Scientists have previously estimated that reflecting less than 1% of sunlight back into space could compensate for the warming generated by all greenhouse gases emitted since the industrial revolution. Possible techniques include putting a giant screen into orbit, thousands of tiny, shiny balloons, or microscopic sulphate droplets pumped into the high atmosphere to mimic the cooling effects of a volcanic eruption. The IPCC draft said such ideas were "speculative, uncosted and with potential unknown side-effects".

This seems pretty ludicrous to me. "Let's come up with some mad, crazy, trillion-dollar sci-fi way to reverse the effects of global warming, because, you know, reducing emissions would just be unthinkable!"

Could something like this work? What other effects could it have on the environment/atmosphere?

Well, at least the US now seemingly accepts that "there is a 90% chance that human activity is warming the planet", even if the only proposed solution it can come up with is a ridiculous, grandiose gesture-of-power "cure", rather than any attempt at prevention...

(As an aside, i vaguely remember reading something years ago about the Soviets having plans to use giant space mirrors, but in the opposite way, to try to reflect more sunlight towards the earth, specifically in far northern parts of Russia, in order to try to increase crop yields and the length of the growing season... I'm not sure if those plans were ever put into practice tho, altho one bloke i used to know once pointed out to me a bright light in the sky (which, in all probability, was either Jupiter or Venus) and claimed it was "the Russian space mirror"...)
 
 
MattShepherd: I WEDDED KALI!
19:50 / 29.01.07
Given my growing fear that the ship has sailed and we've passed the Point of No Return for the greenhouse effect -- that reducing emissions by 50% won't make a crap of difference given current momentum, and that the world isn't going to do it anyway -- alternative plans are okay by me at this point.

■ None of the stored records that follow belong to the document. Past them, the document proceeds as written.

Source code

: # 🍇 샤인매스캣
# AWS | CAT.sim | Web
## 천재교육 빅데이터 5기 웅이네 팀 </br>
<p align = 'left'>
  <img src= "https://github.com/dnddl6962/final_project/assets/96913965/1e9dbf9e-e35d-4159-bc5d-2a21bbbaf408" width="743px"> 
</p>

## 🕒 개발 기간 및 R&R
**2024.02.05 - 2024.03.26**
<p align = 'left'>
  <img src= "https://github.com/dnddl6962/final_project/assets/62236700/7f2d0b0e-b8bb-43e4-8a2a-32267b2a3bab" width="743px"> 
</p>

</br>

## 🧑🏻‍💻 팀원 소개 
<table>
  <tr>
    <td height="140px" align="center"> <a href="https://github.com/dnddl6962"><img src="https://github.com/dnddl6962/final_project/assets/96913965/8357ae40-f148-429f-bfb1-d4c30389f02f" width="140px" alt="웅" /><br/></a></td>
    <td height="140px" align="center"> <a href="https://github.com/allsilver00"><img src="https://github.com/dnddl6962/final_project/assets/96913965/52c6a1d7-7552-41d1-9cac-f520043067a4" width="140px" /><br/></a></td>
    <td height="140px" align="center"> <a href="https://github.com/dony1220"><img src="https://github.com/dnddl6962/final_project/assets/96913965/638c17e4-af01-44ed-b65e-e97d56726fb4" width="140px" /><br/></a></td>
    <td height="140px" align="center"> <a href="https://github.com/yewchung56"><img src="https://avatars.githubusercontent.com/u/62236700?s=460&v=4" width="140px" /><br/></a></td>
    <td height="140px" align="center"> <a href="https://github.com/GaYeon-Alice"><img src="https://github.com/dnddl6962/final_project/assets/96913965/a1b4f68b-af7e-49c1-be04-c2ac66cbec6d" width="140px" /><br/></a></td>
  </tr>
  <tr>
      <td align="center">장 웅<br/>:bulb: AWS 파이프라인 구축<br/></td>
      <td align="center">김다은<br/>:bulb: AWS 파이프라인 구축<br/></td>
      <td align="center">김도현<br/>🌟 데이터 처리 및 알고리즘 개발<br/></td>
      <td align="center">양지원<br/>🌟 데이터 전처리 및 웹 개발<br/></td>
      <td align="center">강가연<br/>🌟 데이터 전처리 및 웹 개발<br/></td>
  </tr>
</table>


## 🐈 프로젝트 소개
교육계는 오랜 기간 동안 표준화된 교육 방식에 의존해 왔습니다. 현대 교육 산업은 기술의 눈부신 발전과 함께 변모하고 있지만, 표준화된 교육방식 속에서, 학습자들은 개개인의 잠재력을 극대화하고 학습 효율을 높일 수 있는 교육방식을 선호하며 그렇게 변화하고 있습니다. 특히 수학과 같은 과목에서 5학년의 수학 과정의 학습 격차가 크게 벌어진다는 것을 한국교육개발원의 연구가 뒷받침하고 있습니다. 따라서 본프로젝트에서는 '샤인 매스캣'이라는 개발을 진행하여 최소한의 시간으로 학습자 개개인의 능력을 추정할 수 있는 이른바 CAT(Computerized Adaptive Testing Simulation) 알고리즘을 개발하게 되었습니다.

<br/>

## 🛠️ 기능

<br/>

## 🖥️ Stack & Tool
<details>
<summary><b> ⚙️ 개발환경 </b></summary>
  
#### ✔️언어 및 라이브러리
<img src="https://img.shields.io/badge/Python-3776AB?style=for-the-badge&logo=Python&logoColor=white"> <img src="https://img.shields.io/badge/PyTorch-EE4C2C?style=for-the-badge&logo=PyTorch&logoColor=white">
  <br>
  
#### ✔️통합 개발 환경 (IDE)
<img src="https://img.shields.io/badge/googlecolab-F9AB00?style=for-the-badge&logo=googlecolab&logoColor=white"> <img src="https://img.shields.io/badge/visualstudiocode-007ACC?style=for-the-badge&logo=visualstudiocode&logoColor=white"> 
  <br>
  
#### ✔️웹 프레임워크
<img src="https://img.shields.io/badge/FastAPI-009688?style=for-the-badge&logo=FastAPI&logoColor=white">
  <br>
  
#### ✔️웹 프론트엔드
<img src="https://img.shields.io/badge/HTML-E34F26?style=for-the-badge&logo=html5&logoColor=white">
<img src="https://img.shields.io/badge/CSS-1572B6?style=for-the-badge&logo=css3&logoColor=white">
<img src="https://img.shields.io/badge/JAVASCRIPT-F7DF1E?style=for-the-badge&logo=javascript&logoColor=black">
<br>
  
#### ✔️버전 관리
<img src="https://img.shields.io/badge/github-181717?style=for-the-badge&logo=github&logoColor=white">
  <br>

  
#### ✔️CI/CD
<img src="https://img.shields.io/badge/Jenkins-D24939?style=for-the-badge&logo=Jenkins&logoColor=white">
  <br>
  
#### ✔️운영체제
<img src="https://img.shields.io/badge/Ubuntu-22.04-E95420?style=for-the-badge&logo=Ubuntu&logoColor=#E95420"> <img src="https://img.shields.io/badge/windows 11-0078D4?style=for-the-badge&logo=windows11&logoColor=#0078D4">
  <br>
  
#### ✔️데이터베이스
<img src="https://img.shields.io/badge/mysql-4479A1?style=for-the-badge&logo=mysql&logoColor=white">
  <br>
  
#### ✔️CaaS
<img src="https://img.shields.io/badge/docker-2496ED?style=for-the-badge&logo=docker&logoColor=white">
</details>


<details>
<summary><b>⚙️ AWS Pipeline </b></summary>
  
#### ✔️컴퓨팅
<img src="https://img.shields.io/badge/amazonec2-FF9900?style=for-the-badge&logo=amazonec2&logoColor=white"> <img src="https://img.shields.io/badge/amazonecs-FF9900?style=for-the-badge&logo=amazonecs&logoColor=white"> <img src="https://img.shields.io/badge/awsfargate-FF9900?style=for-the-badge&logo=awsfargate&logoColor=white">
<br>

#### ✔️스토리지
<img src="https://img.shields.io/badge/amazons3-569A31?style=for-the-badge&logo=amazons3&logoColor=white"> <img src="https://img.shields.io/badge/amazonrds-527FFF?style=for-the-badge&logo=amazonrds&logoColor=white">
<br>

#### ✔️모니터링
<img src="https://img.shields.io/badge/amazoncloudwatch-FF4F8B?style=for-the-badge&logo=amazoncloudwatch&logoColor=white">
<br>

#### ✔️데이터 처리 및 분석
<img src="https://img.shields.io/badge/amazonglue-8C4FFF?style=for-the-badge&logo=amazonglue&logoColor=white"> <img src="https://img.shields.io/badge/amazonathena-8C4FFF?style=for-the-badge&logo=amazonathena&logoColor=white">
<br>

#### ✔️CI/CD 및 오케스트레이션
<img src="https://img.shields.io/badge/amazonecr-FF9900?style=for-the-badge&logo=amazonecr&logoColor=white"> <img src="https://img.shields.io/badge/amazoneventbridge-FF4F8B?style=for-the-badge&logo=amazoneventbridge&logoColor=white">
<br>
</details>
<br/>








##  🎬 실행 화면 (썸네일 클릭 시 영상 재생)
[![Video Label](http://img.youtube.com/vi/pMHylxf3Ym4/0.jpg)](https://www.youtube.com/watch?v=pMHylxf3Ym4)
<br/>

I'm aware that it's kind of like building a raft because you set the boat on fire, but man, the boat's really burning at this point.
 
 
Lagrange's Nightmare
20:10 / 29.01.07
The whole mirror technology could actually be a decent tool to develop because it can work both ways. Besides global warming there is going to be a large amount of natural variability in the future (i.e. Milankovitch cycles) and we are either going to have to adapt or control and in general we seem to prefer the controlling option...

But of course i don't think any countries would be trusting the US to run it itself. It's pretty easy to turn controlling sunlight into a military weapon.
 
 
Axolotl
12:03 / 30.01.07
If we're putting giant mirrors into space we should just put giant solar panels into space and beam the power down using microwaves. That would enable us to reduce emissions caused by generating electricity, which iirc is the largest source of greenhouse gases. It sounds insanely sci-fi, but it's doable if you have the capability for N.E.O. construction and cheap lift platform.
However the chances of that happening in the current political climate is so slim as to be just wishful thinking.
 
 
Tom Coates
17:35 / 05.02.07
Yeah, this stuff is a puzzle, all right. I mean on the one hand, you've got the point of no return-ness thing going on, then you've got the redress the balance thing (which is the interesting thing - you wonder if there would then be any inclination to fix the earth-bound problem or to just throw up another couple of dozen mirrors), and then you've got the catastrophic side effects question - what actually would happen if a particular area of the globe got less heat than all of the others? Really weird weather effects?

At this point, I'm with the people who say that anything goes, within reason, just as long as we attack the problem from muliple directions and don't rely too much on any one. There was one suggestion I saw when I was in the US recently which was to ban the sale of normal lightbulbs and insist they be replaced by low energy flourescent ones that took the same power and worked in the same sockets. The amount of energy that could save could be enormous.
 
 
Phex: Dorset Doom
20:11 / 05.02.07
Another idea was to put particulate dust into the upper atmosphere so a tiny percentage of sunlight is reflected from the entire earth- which might in turn affect plants since they rely on sunlight, which might mean less carbon dioxide being recycled, which might mean more global warming, but that's okay because we can always pump some more dust into the atmosphere...
With mirrors there's the problem of where to put them- obviously they're not going to be popular floating above populated areas- so that's all of Earth's land mass out. There's the Arctic and Antarctic of course, but for half a year they receive no sunlight anyway. Then there's the ocean, but denying it sunlight is going to cause some vitamin E depleted fishermen and a die-off of the planet's algae, which produces 80% of the world's oxygen.